In an attempt to develop biomarkers of exposure, recent work has identified regions of altered DNA methylation in the lungs of SENCAR (SENsitive to CARcinogens) mice exposed to a single dose of 7,12-dimethylbenz[α]anthracene (DMBA) with or without cigarette smoke (Phillips and Goodman, 2009). The aberrant methylation was detected at very early time points, before any obvious lung histopathology. Based on their results, Phillips and Goodman (2009) suggested that regions of altered DNA methylation could serve as both biomarkers of exposure and effect.

Numerous in vitro studies have attempted to reproduce smoke-induced epigenomic changes observed in the lung of a smoker (Mass and Wang, 1997; Liu et al., 2007; Liu et al., 2010). A recent study has shown that a gene-specific promoter methylation is induced in immortalized lung epithelial cells after prolonged (several months) exposure to cigarette smoke condensate (Liu et al., 2010). Currently, it is not known whether the methylation is reversible and what would be the time frame for demethylation events after removal from smoke exposure. Reversible smoke effects on DNA methylation have been documented in cultured lung cancer cells. In A549 cells, the pro-metastatic oncogene synuclein-γ (SNCG) is silenced by CpG island (genomic region that contains a high frequency of CG-dimer) methylation. Cigarette smoke extract (CSE)-induced SNCG demethylation accompanied by gene overexpression in just 3 days of treatment. The demethylation was associated with a twofold decrease of DNMT3B mRNA. Withdrawal of the treatment resulted in the recovery of DNMT3B expression and concomitant re-establishment of SNCG CpG methylation (Liu et al., 2007).

Lung cancer

The various forms of lung cancer display phenotypically diverse cell types and according to the clonal evolution model, cancer arises from a single cell, the extent of the cumulative genomic instability dictating tumor progression (Nowell, 1976). More recent evidence suggests that within a tumor, only a small population of cells has a self-renewing capacity making them able to drive malignant growth (Eramo et al., 2008). According to this cancer stem cell theory (reviewed in Rivera et al., 2011), either restricted progenitors or more differentiated lung cells could convert to cancer stem cells with self-renewing capacity. Such cell populations have already been identified for both small cell (SCLC) and non-small cell lung cancer (NSCLC) (Eramo et al., 2008).

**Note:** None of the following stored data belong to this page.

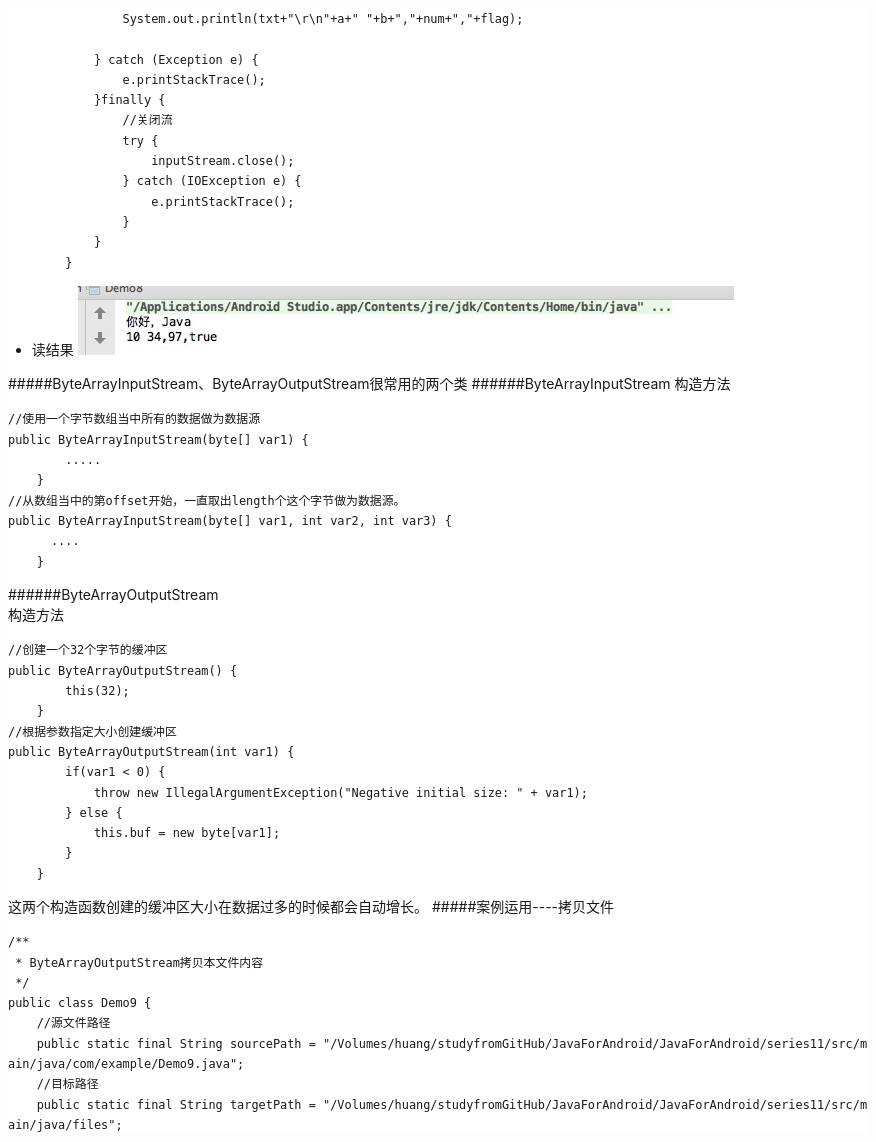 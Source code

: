                     System.out.println(txt+"\r\n"+a+" "+b+","+num+","+flag);
        
                } catch (Exception e) {
                    e.printStackTrace();
                }finally {
                    //关闭流
                    try {
                        inputStream.close();
                    } catch (IOException e) {
                        e.printStackTrace();
                    }
                }
            }
* 读结果
![](https://github.com/mar-sir/JavaForAndroid/blob/master/JavaForAndroid/series11/src/main/java/images/step10.png?raw=true)

#####ByteArrayInputStream、ByteArrayOutputStream很常用的两个类
######ByteArrayInputStream
构造方法
    
    
    //使用一个字节数组当中所有的数据做为数据源
    public ByteArrayInputStream(byte[] var1) {
            .....
        }
    //从数组当中的第offset开始，一直取出length个这个字节做为数据源。
    public ByteArrayInputStream(byte[] var1, int var2, int var3) {
          ....
        }
######ByteArrayOutputStream  
构造方法

    
    //创建一个32个字节的缓冲区
    public ByteArrayOutputStream() {
            this(32);
        }
    //根据参数指定大小创建缓冲区
    public ByteArrayOutputStream(int var1) {
            if(var1 < 0) {
                throw new IllegalArgumentException("Negative initial size: " + var1);
            } else {
                this.buf = new byte[var1];
            }
        }
这两个构造函数创建的缓冲区大小在数据过多的时候都会自动增长。
#####案例运用----拷贝文件

    /**
     * ByteArrayOutputStream拷贝本文件内容
     */
    public class Demo9 {
        //源文件路径
        public static final String sourcePath = "/Volumes/huang/studyfromGitHub/JavaForAndroid/JavaForAndroid/series11/src/main/java/com/example/Demo9.java";
        //目标路径
        public static final String targetPath = "/Volumes/huang/studyfromGitHub/JavaForAndroid/JavaForAndroid/series11/src/main/java/files";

Lung cancer development involves various genomic perturbations, such as point mutations, deletions, and gene amplifications. The short arm of chromosome 3 contains several candidate tumor suppressor genes, and deletions within this region are detected in nearly 100% of lung cancers (Zabarovsky et al., 2002). The appearance of activating mutations in dominant oncogenes, or inactivating mutations in recessive tumor suppressor genes, as well as chromosomal aberrations are generally regarded as late events in tumor development. However, in support of the field cancerization theory (Steiling et al., 2008; Gazdar and Minna, 2009), some mutations have been described in non-malignant lung tissue adjacent to resected lung tumors (Nelson et al., 1998; Zabarovsky et al., 2002).

A recent study has confirmed that cigarette smoking is linked to specific copy number alterations in NSCLC. Analyses of early stage tumors showed that heavy smokers (>60 pack-years) have more copy number gains than light and non-smokers. These gains were found to be predominantly affecting oncogenes and genes associated with tumor growth. Interestingly, copy number losses located in intergenic regions were found in light and non-smoker tumors, a phenomenon not seen in tumors from heavy smokers (Huang et al., 2011).

Even though adenocarcinoma is becoming the dominant lung cancer type in smokers today, it presents a variable, distinct subtype that is also found in non-smokers (Subramanian and Govindan, 2010). However, lung tumors found in non-smokers are genetically different from those found in smokers (Sun et al., 2007). While mutations in the GTPase gene encoding KRAS and the tumor suppressor gene encoding p53 are more specific to smoking-related lung adenocarcinoma, the sequence encoding epidermal growth factor receptor (EGFR) kinase domain often becomes mutated very early in the course of smoking-independent lung adenocarcinoma development (Herbst et al., 2008; Lantuéjoul et al., 2009; Dacic et al., 2010; Broët et al., 2011). KRAS and EGFR mutations have been found to be mutually exclusive, and there was an inverse correlation between smoking status (number of pack-years and duration of smoking) and the frequency of EGFR mutations (Yanagawa et al., 2011). It has been proposed, supported by the positive correlation between smoke-free years and the occurrence of EGFR mutations, that tobacco smoking suppresses EGFR mutation (Garinis et al., 2001; Dacic et al., 2010; Lee et al., 2010; Broët et al., 2011; Yanagawa et al., 2011). An inverse correlation has been shown between the methylation of RASSF1A, and FHIT and runt-related transcription factor 3 (RUNX3) versus EGFR mutation (Yanagawa et al., 2011).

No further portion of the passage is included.